We are very excited to announce the release of Apache Samza 0.13.0.

Samza has been powering real-time applications in production across several large companies (including LinkedIn, Netflix, Uber) for years now. Samza provides leading support for large-scale stateful stream processing with:

• First class support for local state (with RocksDB store). This allows a stateful application to scale up to 1.1 Million events/sec on a single machine with SSD.

• Support for incremental checkpointing of state instead of full snapshots. This enables Samza to scale to applications with very large state.

• A fully pluggable model for input sources (e.g. Kafka, Kinesis, DynamoDB streams etc.) and output systems (HDFS, Kafka, ElastiCache etc.).

• A fully asynchronous programming model that makes parallelizing remote calls efficient and effortless.

• Features like canaries, upgrades and rollbacks that support extremely large deployments with minimal downtime.

New features

The 0.13.0 release contains previews for the following highly anticipated features:

High Level API

With the new high level API you can express your complex stream processing pipelines concisely in few lines of code and accomplish what previously required multiple jobs. This new API facilitates common operations like re-partitioning, windowing, and joining streams. Check out some examples to see the high level API in action here

Flexible Deployment Model

Samza now provides flexibility for running your application in any hosting environment and with cluster managers other than YARN. Samza can now also be run as a lightweight stream processing library embedded inside your application. Your processes can coordinate task distribution amongst themselves using ZooKeeper or static partition assignments out-of-the box.

See more details and code examples here.

Enhancements, Upgrades and Bug Fixes

This release also includes the following enhancements to existing features:

SAMZA-871 adds a heart-beat mechanism between JobCoordinator and all running containers to prevent orphaned containers.
SAMZA-1140 enables non-blocking commit in the AsyncRunloop.
SAMZA-1143 adds configurations for localizing general resources in YARN.
SAMZA-1145 provides the ability to configure the default number of changelog replicas.
SAMZA-1154 adds a tasks endpoint to samza-rest to get information about all tasks in a job.
SAMZA-1158 adds a samza-rest monitor to clean up stale local stores from completed containers.

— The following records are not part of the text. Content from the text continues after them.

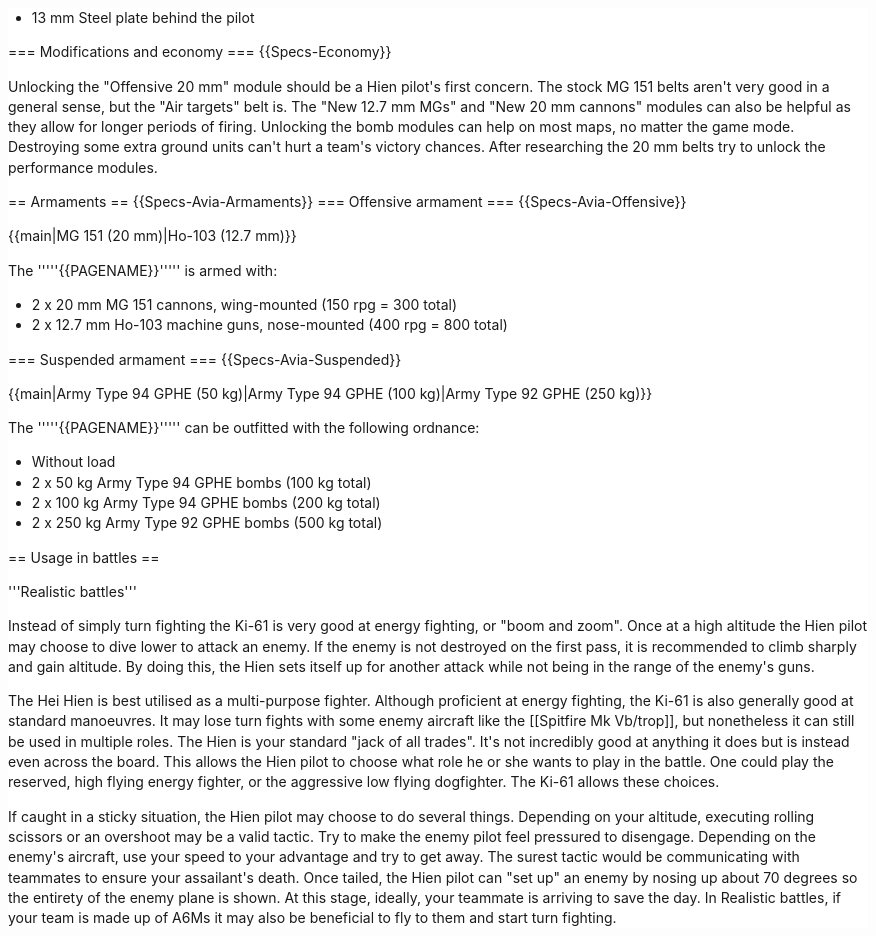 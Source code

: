 * 13 mm Steel plate behind the pilot

=== Modifications and economy ===
{{Specs-Economy}}

Unlocking the "Offensive 20 mm" module should be a Hien pilot's first concern. The stock MG 151 belts aren't very good in a general sense, but the "Air targets" belt is. The "New 12.7 mm MGs" and "New 20 mm cannons" modules can also be helpful as they allow for longer periods of firing. Unlocking the bomb modules can help on most maps, no matter the game mode. Destroying some extra ground units can't hurt a team's victory chances. After researching the 20 mm belts try to unlock the performance modules.

== Armaments ==
{{Specs-Avia-Armaments}}
=== Offensive armament ===
{{Specs-Avia-Offensive}}

{{main|MG 151 (20 mm)|Ho-103 (12.7 mm)}}

The '''''{{PAGENAME}}''''' is armed with:

* 2 x 20 mm MG 151 cannons, wing-mounted (150 rpg = 300 total)
* 2 x 12.7 mm Ho-103 machine guns, nose-mounted (400 rpg = 800 total)

=== Suspended armament ===
{{Specs-Avia-Suspended}}

{{main|Army Type 94 GPHE (50 kg)|Army Type 94 GPHE (100 kg)|Army Type 92 GPHE (250 kg)}}

The '''''{{PAGENAME}}''''' can be outfitted with the following ordnance:

* Without load
* 2 x 50 kg Army Type 94 GPHE bombs (100 kg total)
* 2 x 100 kg Army Type 94 GPHE bombs (200 kg total)
* 2 x 250 kg Army Type 92 GPHE bombs (500 kg total)

== Usage in battles ==

'''Realistic battles'''

Instead of simply turn fighting the Ki-61 is very good at energy fighting, or "boom and zoom". Once at a high altitude the Hien pilot may choose to dive lower to attack an enemy. If the enemy is not destroyed on the first pass, it is recommended to climb sharply and gain altitude. By doing this, the Hien sets itself up for another attack while not being in the range of the enemy's guns.

The Hei Hien is best utilised as a multi-purpose fighter. Although proficient at energy fighting, the Ki-61 is also generally good at standard manoeuvres. It may lose turn fights with some enemy aircraft like the [[Spitfire Mk Vb/trop]], but nonetheless it can still be used in multiple roles. The Hien is your standard "jack of all trades". It's not incredibly good at anything it does but is instead even across the board. This allows the Hien pilot to choose what role he or she wants to play in the battle. One could play the reserved, high flying energy fighter, or the aggressive low flying dogfighter. The Ki-61 allows these choices.

If caught in a sticky situation, the Hien pilot may choose to do several things. Depending on your altitude, executing rolling scissors or an overshoot may be a valid tactic. Try to make the enemy pilot feel pressured to disengage. Depending on the enemy's aircraft, use your speed to your advantage and try to get away. The surest tactic would be communicating with teammates to ensure your assailant's death. Once tailed, the Hien pilot can "set up" an enemy by nosing up about 70 degrees so the entirety of the enemy plane is shown. At this stage, ideally, your teammate is arriving to save the day. In Realistic battles, if your team is made up of A6Ms it may also be beneficial to fly to them and start turn fighting.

This release also includes several bug-fixes and improvements for operational stability. Some notable ones are:

SAMZA-1083 prevents loading task stores that are older than delete tombstones during container startup.
SAMZA-1100 fixes an exception when using an empty stream as both bootstrap and broadcast.
SAMZA-1112 fixes BrokerProxy to log fatal errors.
SAMZA-1121 fixes StreamAppender so that it doesn't propagate exceptions to the caller.
SAMZA-1157 fixes logging for serialization/deserialization errors.

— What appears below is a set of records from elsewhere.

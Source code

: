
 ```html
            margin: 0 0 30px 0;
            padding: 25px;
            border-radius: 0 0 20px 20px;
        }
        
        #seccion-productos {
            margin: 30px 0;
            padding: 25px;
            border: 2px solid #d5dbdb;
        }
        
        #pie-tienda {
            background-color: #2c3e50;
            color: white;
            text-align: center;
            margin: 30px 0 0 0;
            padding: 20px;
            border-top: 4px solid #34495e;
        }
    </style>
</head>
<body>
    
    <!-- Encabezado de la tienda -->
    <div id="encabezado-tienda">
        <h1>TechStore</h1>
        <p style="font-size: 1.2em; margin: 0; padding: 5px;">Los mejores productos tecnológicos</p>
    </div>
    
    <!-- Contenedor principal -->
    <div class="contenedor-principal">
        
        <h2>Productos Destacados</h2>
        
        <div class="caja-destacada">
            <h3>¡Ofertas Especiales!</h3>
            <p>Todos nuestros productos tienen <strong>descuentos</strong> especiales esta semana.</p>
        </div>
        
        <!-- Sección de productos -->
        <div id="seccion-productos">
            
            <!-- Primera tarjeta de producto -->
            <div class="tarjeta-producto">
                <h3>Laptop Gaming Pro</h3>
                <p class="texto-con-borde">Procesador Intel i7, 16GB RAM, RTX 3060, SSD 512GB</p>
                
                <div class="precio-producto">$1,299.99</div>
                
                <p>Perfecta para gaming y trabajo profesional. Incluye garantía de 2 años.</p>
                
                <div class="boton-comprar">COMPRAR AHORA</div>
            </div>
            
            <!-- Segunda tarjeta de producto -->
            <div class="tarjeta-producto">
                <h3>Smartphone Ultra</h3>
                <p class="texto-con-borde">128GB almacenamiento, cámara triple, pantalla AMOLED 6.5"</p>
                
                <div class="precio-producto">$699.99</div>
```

We've also upgraded the following dependency versions:

Samza now supports Scala 2.12.
Kafka version to 0.10.1.1.
Elasticsearch version to 2.2.0

Community Developments

We've made great community progress since the previous release. We showcased how Samza is powering stream processing at LinkedIn in Kafka Summit 2017 and O’Reilly Strata 2017. We also presented Samza use cases and case studies from several large companies in ApacheCon Big Data, 2017. In addition, the Samza talk in LinkedIn's Stream Processing Meetup in Sunnyvale was well-received with over 200 attendees. Here are links to some of these events:

March 15, 2017 - Processing millions of events per second without breaking the bank - Kartik Paramasivam (Video)
May 8, 2017 - Data Processing at LinkedIn with Apache Kafka and Apache Samza (Kafka Summit NYC 2017) (Slides)
May 16, 2017 - What it takes to process a trillion events a day? Case studies in scaling stream processing at LinkedIn - Jagadish Venkatraman (ApacheCon Big Data '17) (Slides)
May 16, 2017 - The continuing story of Batching to Streaming analytics at Optimizely, Michael Borsuk (ApacheCon Big Data’17) (Slides)
May 24, 2017 - Managed or stand alone, streaming or batch; Unified processing with the Samza Fluent API - Yi Pan (LinkedIn Stream Processing Meetup) (Slides)
May 25, 2017 - How companies are using Apache Samza - Jagadish Venkatraman (Apache Con podcast)

Future:

We'll continue improving the new High Level API and flexible deployment features with your feedback.

It’s a great time to get involved. You can start by reviewing the tutorials, signing up for the mailing list, and grabbing some newbie JIRAs. I'd like to close by thanking everyone who's been involved in the project. It's been a great experience to be involved in this community, and I look forward to its continued growth.